**What is required**
Restate word for word the section of the entries that opens at the line containing "止まれなくて 乗りこなせない" and closes at the line containing "# C02 - L05", both lines kept, pictures dropped.
-------- Extracted data
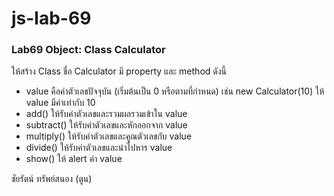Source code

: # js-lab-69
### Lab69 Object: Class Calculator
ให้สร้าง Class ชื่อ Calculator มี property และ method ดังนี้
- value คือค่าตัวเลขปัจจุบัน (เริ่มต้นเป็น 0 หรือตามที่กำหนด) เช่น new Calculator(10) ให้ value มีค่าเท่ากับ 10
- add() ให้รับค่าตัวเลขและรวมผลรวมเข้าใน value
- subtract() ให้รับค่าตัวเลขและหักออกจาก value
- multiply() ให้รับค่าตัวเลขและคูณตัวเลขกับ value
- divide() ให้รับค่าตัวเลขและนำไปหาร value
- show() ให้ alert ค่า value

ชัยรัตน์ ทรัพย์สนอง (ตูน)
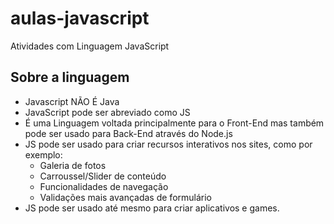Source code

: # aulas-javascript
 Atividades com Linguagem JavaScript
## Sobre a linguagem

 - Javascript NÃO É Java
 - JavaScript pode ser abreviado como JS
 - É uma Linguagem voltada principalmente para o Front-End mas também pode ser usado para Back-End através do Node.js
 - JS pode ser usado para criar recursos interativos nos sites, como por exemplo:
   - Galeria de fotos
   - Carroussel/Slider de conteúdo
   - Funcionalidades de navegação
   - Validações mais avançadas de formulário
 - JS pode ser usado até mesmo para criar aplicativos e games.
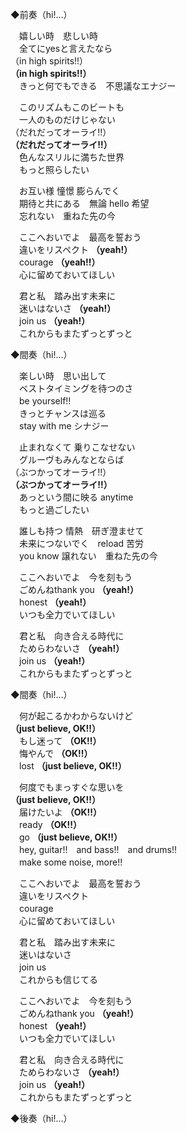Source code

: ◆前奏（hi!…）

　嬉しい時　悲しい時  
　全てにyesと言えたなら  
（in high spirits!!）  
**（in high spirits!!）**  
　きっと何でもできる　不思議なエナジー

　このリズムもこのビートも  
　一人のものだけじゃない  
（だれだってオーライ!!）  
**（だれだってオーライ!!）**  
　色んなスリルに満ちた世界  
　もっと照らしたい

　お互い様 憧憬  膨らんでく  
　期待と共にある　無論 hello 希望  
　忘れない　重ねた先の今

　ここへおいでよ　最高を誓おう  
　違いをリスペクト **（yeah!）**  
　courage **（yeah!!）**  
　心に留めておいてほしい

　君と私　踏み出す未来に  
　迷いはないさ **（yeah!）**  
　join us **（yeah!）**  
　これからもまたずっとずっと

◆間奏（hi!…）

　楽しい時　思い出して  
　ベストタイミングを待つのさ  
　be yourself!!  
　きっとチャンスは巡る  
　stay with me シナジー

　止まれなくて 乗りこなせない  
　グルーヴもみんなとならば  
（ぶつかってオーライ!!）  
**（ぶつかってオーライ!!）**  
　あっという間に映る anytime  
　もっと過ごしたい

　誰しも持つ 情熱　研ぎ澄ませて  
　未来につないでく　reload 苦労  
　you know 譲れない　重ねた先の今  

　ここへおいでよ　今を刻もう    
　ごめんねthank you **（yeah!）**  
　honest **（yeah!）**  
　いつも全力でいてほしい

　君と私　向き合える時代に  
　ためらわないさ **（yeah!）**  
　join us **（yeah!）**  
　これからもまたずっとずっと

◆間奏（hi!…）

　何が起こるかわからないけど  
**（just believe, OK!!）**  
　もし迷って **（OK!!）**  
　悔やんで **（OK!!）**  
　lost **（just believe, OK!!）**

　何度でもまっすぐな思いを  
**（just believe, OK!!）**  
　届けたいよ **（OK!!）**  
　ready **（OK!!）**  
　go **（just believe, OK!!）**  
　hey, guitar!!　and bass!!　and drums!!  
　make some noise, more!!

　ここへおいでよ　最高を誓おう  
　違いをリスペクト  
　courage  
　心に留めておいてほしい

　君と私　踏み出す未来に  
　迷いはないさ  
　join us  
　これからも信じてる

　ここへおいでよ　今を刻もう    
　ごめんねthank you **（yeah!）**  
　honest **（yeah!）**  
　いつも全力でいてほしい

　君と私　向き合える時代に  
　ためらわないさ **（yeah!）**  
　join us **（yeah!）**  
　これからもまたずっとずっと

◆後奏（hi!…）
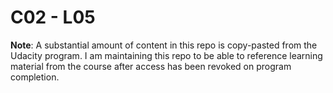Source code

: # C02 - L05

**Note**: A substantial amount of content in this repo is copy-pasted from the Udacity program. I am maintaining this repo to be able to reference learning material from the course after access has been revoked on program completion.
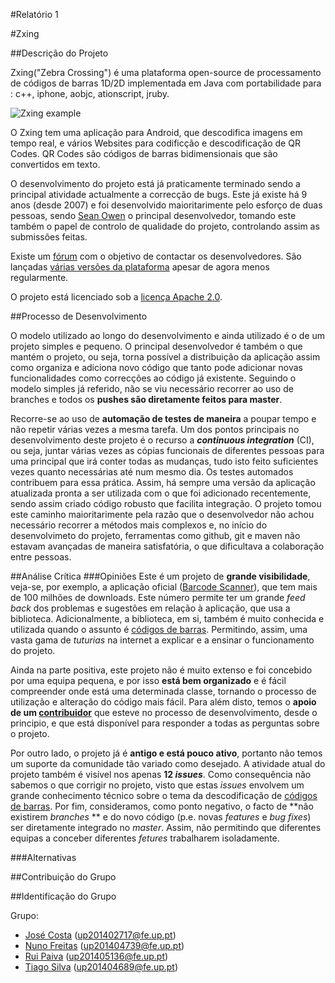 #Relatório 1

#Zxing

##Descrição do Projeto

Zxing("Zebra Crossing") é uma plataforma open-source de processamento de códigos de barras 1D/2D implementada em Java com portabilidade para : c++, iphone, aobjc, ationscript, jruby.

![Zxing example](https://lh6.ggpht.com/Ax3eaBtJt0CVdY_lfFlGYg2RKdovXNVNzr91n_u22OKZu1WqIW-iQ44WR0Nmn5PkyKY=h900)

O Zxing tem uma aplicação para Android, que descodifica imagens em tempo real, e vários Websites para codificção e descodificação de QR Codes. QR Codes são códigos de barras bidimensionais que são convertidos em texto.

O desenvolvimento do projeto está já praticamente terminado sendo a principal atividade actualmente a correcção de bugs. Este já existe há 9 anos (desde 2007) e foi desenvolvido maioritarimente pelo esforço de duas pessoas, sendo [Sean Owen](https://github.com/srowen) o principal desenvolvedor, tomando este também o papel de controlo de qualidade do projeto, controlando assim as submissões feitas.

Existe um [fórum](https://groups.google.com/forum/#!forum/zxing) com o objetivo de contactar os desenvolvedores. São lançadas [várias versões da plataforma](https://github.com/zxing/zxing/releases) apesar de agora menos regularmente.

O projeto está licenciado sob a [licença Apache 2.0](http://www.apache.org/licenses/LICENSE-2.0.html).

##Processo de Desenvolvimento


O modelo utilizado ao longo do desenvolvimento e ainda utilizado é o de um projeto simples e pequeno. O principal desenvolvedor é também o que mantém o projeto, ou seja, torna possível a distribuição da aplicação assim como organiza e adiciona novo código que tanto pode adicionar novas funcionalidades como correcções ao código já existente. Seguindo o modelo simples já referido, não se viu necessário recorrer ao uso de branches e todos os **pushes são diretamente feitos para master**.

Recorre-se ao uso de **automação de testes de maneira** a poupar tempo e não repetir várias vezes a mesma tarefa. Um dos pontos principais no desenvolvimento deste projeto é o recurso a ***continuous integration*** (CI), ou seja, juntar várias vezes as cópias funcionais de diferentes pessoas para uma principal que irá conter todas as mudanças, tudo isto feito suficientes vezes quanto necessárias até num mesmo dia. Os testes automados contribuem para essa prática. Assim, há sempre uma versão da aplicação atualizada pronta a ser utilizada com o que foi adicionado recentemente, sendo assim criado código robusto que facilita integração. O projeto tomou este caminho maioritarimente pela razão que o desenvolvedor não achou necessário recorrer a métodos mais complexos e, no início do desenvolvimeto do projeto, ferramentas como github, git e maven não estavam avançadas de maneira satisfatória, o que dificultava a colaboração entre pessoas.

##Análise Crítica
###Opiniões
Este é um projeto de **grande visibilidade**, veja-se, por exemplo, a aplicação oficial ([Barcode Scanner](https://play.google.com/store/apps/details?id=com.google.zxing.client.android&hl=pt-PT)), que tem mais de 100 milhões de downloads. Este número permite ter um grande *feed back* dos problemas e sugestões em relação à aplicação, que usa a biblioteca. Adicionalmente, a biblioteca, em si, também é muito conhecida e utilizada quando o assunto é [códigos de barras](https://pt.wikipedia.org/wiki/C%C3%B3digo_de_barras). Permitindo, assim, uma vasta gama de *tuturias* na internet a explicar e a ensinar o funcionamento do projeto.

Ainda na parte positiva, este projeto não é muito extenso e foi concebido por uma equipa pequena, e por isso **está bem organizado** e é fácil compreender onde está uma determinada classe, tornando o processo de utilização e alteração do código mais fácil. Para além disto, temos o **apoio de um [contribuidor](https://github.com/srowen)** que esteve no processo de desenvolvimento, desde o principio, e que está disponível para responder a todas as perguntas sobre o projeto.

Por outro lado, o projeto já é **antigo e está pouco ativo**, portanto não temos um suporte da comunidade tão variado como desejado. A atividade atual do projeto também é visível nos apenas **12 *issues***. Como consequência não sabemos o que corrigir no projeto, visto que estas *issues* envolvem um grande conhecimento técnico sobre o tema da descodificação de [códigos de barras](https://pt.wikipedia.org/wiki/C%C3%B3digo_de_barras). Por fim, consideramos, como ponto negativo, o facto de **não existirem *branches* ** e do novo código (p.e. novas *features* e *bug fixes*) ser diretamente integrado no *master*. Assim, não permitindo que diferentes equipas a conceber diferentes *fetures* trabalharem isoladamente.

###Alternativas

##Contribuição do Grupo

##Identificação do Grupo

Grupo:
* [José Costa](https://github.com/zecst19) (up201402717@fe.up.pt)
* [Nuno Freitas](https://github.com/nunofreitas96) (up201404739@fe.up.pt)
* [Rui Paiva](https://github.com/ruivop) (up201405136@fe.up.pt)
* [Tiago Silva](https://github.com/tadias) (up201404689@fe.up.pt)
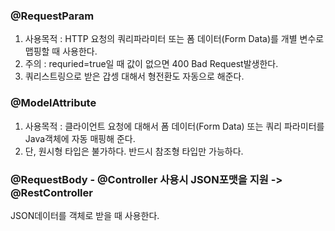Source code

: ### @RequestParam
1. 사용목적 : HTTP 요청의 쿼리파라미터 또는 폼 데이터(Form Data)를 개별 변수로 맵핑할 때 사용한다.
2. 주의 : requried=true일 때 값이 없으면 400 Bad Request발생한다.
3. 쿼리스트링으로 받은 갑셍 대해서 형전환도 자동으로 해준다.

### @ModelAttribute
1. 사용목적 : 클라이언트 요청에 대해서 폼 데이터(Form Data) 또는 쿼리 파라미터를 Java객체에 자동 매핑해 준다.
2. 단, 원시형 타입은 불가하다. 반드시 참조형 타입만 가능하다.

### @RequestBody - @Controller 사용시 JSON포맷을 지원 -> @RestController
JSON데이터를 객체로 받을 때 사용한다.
----------------
**Your solution**
　止まれなくて 乗りこなせない  
　グルーヴもみんなとならば  
（ぶつかってオーライ!!）  
**（ぶつかってオーライ!!）**  
　あっという間に映る anytime  
　もっと過ごしたい

　誰しも持つ 情熱　研ぎ澄ませて  
　未来につないでく　reload 苦労  
　you know 譲れない　重ねた先の今  

　ここへおいでよ　今を刻もう    
　ごめんねthank you **（yeah!）**  
　honest **（yeah!）**  
　いつも全力でいてほしい

　君と私　向き合える時代に  
　ためらわないさ **（yeah!）**  
　join us **（yeah!）**  
　これからもまたずっとずっと

◆間奏（hi!…）

　何が起こるかわからないけど  
**（just believe, OK!!）**  
　もし迷って **（OK!!）**  
　悔やんで **（OK!!）**  
　lost **（just believe, OK!!）**

　何度でもまっすぐな思いを  
**（just believe, OK!!）**  
　届けたいよ **（OK!!）**  
　ready **（OK!!）**  
　go **（just believe, OK!!）**  
　hey, guitar!!　and bass!!　and drums!!  
　make some noise, more!!

　ここへおいでよ　最高を誓おう  
　違いをリスペクト  
　courage  
　心に留めておいてほしい

　君と私　踏み出す未来に  
　迷いはないさ  
　join us  
　これからも信じてる

　ここへおいでよ　今を刻もう    
　ごめんねthank you **（yeah!）**  
　honest **（yeah!）**  
　いつも全力でいてほしい

　君と私　向き合える時代に  
　ためらわないさ **（yeah!）**  
　join us **（yeah!）**  
　これからもまたずっとずっと

◆後奏（hi!…）
Source code

: # C02 - L05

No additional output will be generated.